▸ **Work task**
Report all lines in the records that hold the string "caption".

[Opening Information given section]

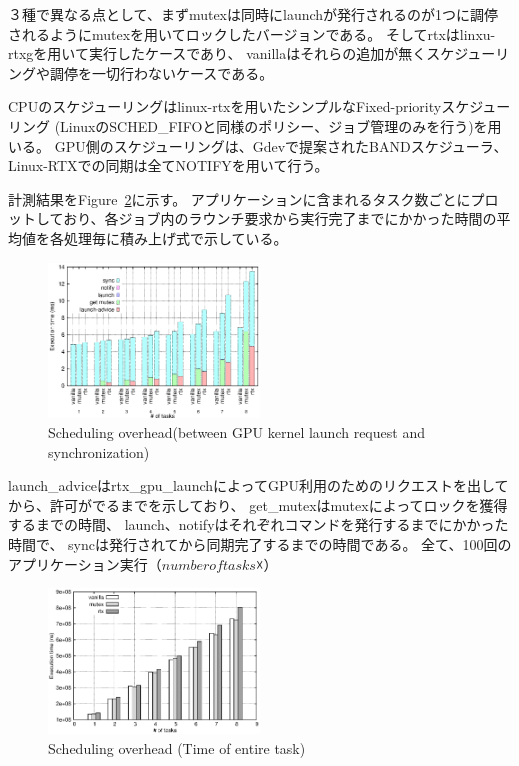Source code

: ３種で異なる点として、まずmutexは同時にlaunchが発行されるのが1つに調停されるようにmutexを用いてロックしたバージョンである。
そしてrtxはlinxu-rtxgを用いて実行したケースであり、
vanillaはそれらの追加が無くスケジューリングや調停を一切行わないケースである。

CPUのスケジューリングはlinux-rtxを用いたシンプルなFixed-priorityスケジューリング (LinuxのSCHED\_FIFOと同様のポリシー、ジョブ管理のみを行う)を用いる。
GPU側のスケジューリングは、Gdevで提案されたBANDスケジューラ、Linux-RTXでの同期は全てNOTIFYを用いて行う。

計測結果をFigure~\ref{fig:fp_overhead}に示す。
アプリケーションに含まれるタスク数ごとにプロットしており、各ジョブ内のラウンチ要求から実行完了までにかかった時間の平均値を各処理毎に積み上げ式で示している。


\begin{figure}[t]
\begin{center}
\includegraphics[width=0.5\textwidth]{img/sum_task_fp.eps}
\caption{Scheduling overhead(between GPU kernel launch request and synchronization)}
\end{center}
\label{fig:fp_overhead}
\end{figure}


launch\_adviceはrtx\_gpu\_launchによってGPU利用のためのリクエストを出してから、許可がでるまでを示しており、
get\_mutexはmutexによってロックを獲得するまでの時間、
launch、notifyはそれぞれコマンドを発行するまでにかかった時間で、
syncは発行されてから同期完了するまでの時間である。
全て、100回のアプリケーション実行（$number of tasks ☓$）

\begin{figure}[t]
\begin{center}
\includegraphics[width=0.5\textwidth]{img/sum_task.eps}
\caption{Scheduling overhead (Time of entire task)}
\end{center}
\label{fig:fp_overhead}
\end{figure}


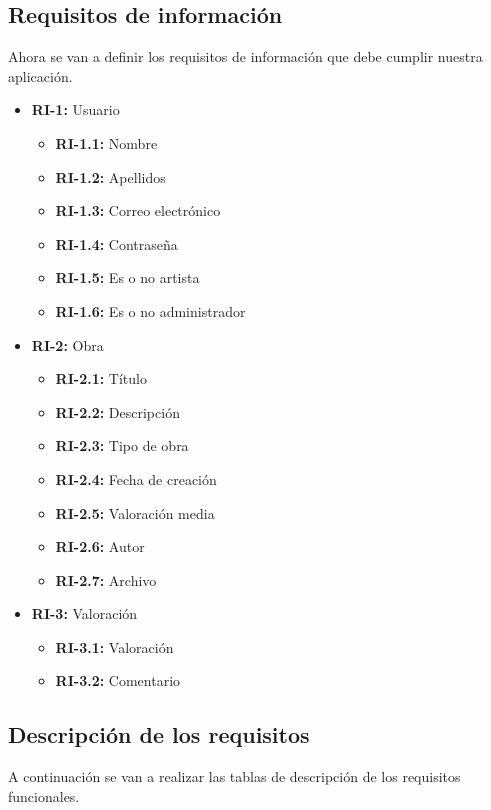 \subsection{Requisitos de información}
Ahora se van a definir los requisitos de información que debe cumplir nuestra
aplicación.

\begin{itemize}
    \item \textbf{RI-1:} Usuario
    \begin{itemize}
        \item \textbf{RI-1.1:} Nombre
        \item \textbf{RI-1.2:} Apellidos
        \item \textbf{RI-1.3:} Correo electrónico
        \item \textbf{RI-1.4:} Contraseña
        \item \textbf{RI-1.5:} Es o no artista
        \item \textbf{RI-1.6:} Es o no administrador
    \end{itemize}
    \item \textbf{RI-2:} Obra
    \begin{itemize}
        \item \textbf{RI-2.1:} Título
        \item \textbf{RI-2.2:} Descripción
        \item \textbf{RI-2.3:} Tipo de obra
        \item \textbf{RI-2.4:} Fecha de creación
        \item \textbf{RI-2.5:} Valoración media
        \item \textbf{RI-2.6:} Autor
        \item \textbf{RI-2.7:} Archivo
    \end{itemize}
    \item \textbf{RI-3:} Valoración
    \begin{itemize}
        \item \textbf{RI-3.1:} Valoración
        \item \textbf{RI-3.2:} Comentario
    \end{itemize}
\end{itemize}

\subsection{Descripción de los requisitos}
A continuación se van a realizar las tablas de descripción de los requisitos funcionales.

[Closing Information given section]

▸ **Task response**
\caption{Scheduling overhead(between GPU kernel launch request and synchronization)}
\caption{Scheduling overhead (Time of entire task)}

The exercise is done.